Merchants aren’t the only ones who will suffer due to illegitimate chargebacks and friendly fraud. In the end, consumers may pay a price as well:

 

  • A chargeback will typically take several months (traditional refunds usually take a few days).
  • If the bank discovers a chargeback is friendly fraud, the cardholder may be penalized, or their account may even be closed.
  • Cardholders who “cry wolf” too often may not get the help they need in cases of legitimate fraud.
  • A bank account closed due to chargeback abuse may negatively impact the cardholder’s credit score.
  • In order to compensate for chargeback fraud, merchants raise their prices, which hurts all consumers.

For long-term change, both merchants and consumers need to be educated on chargeback protocols and best practices. Both parties also need to accept responsibility for their actions in the process.

Cardholders must remember that credit card chargebacks should only be filed in extreme situations. Chargebacks are a last resort; they should never be the first action to take when seeking a refund.

Also, more than one party may be responsible for a dispute. When this happens, the bank may issue a partial chargeback, giving the cardholder their money back for the portion of the transaction to which they’re believed to be entitled.

For their part, merchants must work to reduce the risk of chargebacks, both legitimate and illegitimate.

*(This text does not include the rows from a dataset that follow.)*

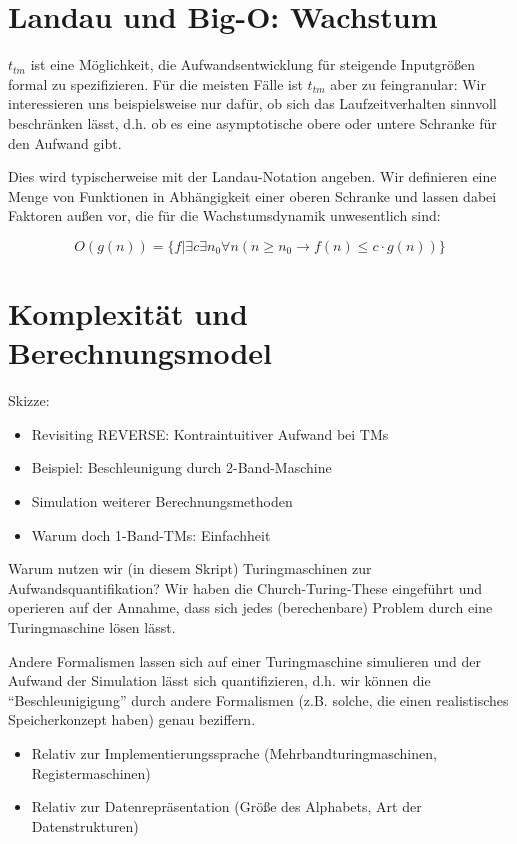 \section{Landau und Big-O: Wachstum}

$t_{tm}$ ist eine Möglichkeit,
die Aufwandsentwicklung für steigende Inputgrößen formal zu spezifizieren.
Für die meisten Fälle ist $t_{tm}$ aber zu feingranular:
Wir interessieren uns beispielsweise nur dafür,
ob sich das Laufzeitverhalten sinnvoll beschränken lässt,
d.h. ob es eine asymptotische obere oder untere Schranke für den Aufwand gibt.

Dies wird typischerweise mit der Landau-Notation angeben.
Wir definieren eine Menge von Funktionen in Abhängigkeit einer oberen Schranke
und lassen dabei Faktoren außen vor,
die für die Wachstumsdynamik unwesentlich sind:

\[
O(g(n)) = \{f|\exists c \exists n_0 \forall n (n \geq n_0 \rightarrow f(n) \leq c \cdot g(n))\}
\]


\section{Komplexität und Berechnungsmodel}

Skizze:
\begin{itemize}
        \item Revisiting REVERSE: Kontraintuitiver Aufwand bei TMs 
        \item Beispiel: Beschleunigung durch 2-Band-Maschine 
        \item Simulation weiterer Berechnungsmethoden 
        \item Warum doch 1-Band-TMs: Einfachheit
\end{itemize}

Warum nutzen wir (in diesem Skript) Turingmaschinen zur Aufwandsquantifikation?
Wir haben die Church-Turing-These eingeführt und operieren auf der Annahme,
dass sich jedes (berechenbare) Problem durch eine Turingmaschine lösen lässt.

Andere Formalismen lassen sich auf einer Turingmaschine simulieren und
der Aufwand der Simulation lässt sich quantifizieren,
d.h. wir können die ``Beschleunigigung'' durch andere Formalismen
(z.B. solche, die einen realistisches Speicherkonzept haben)
genau beziffern.

\begin{itemize}
    \item Relativ zur Implementierungssprache (Mehrbandturingmaschinen, Registermaschinen)
    \item Relativ zur Datenrepräsentation (Größe des Alphabets, Art der Datenstrukturen)
\end{itemize}

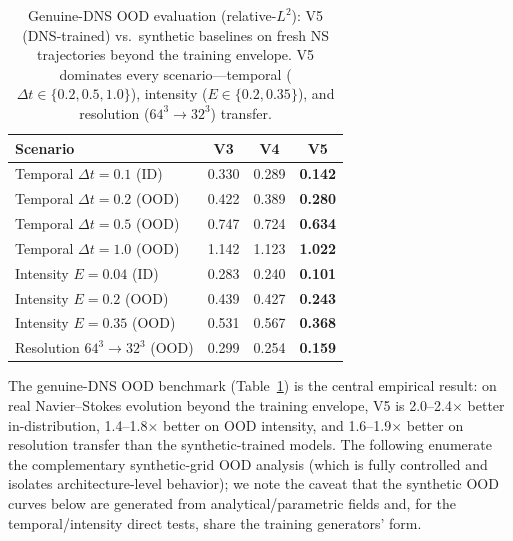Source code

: \documentclass[review]{elsarticle}
\begin{document}
\begin{table}[t]
\centering
\caption{Genuine-DNS OOD evaluation (relative-$L^2$): V5 (DNS-trained) vs.\ synthetic baselines on fresh NS trajectories beyond the training envelope. V5 dominates every scenario---temporal ($\Delta t\in\{0.2,0.5,1.0\}$), intensity ($E\in\{0.2,0.35\}$), and resolution ($64^3\!\to\!32^3$) transfer.}
\label{tab:ood-dns}
\begin{tabular}{lccc}
\toprule
Scenario & V3 & V4 & V5 \\
\midrule
Temporal $\Delta t{=}0.1$ (ID) & 0.330 & 0.289 & \textbf{0.142} \\
Temporal $\Delta t{=}0.2$ (OOD) & 0.422 & 0.389 & \textbf{0.280} \\
Temporal $\Delta t{=}0.5$ (OOD) & 0.747 & 0.724 & \textbf{0.634} \\
Temporal $\Delta t{=}1.0$ (OOD) & 1.142 & 1.123 & \textbf{1.022} \\
Intensity $E{=}0.04$ (ID) & 0.283 & 0.240 & \textbf{0.101} \\
Intensity $E{=}0.2$ (OOD) & 0.439 & 0.427 & \textbf{0.243} \\
Intensity $E{=}0.35$ (OOD) & 0.531 & 0.567 & \textbf{0.368} \\
Resolution $64^3\!\to\!32^3$ (OOD) & 0.299 & 0.254 & \textbf{0.159} \\
\bottomrule
\end{tabular}
\end{table}

The genuine-DNS OOD benchmark (Table~\ref{tab:ood-dns}) is the central empirical result: on
real Navier--Stokes evolution beyond the training envelope, V5 is 2.0--2.4$\times$ better
in-distribution, 1.4--1.8$\times$ better on OOD intensity, and 1.6--1.9$\times$ better on
resolution transfer than the synthetic-trained models. The following enumerate the
complementary synthetic-grid OOD analysis (which is fully controlled and isolates
architecture-level behavior); we note the caveat that the synthetic OOD curves below are
generated from analytical/parametric fields and, for the temporal/intensity direct tests,
share the training generators' form.
\end{document}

Seeing a drop in friendly fraud may simply require providing prompt, transparent, and attentive customer service.

The right prevention tools will help, too. Implementing fraud detection strategies will enable merchants to identify more fraud incidents before they happen.

Finally, fighting invalid chargebacks is a must for merchants. It helps educate consumers about the proper use of chargebacks. Plus, banks issue fewer claims against businesses who regularly contest illegitimate cases.

With proper education and action, merchants and consumers can see a decline in the number of fraudulent chargeback claims, both now and in the future.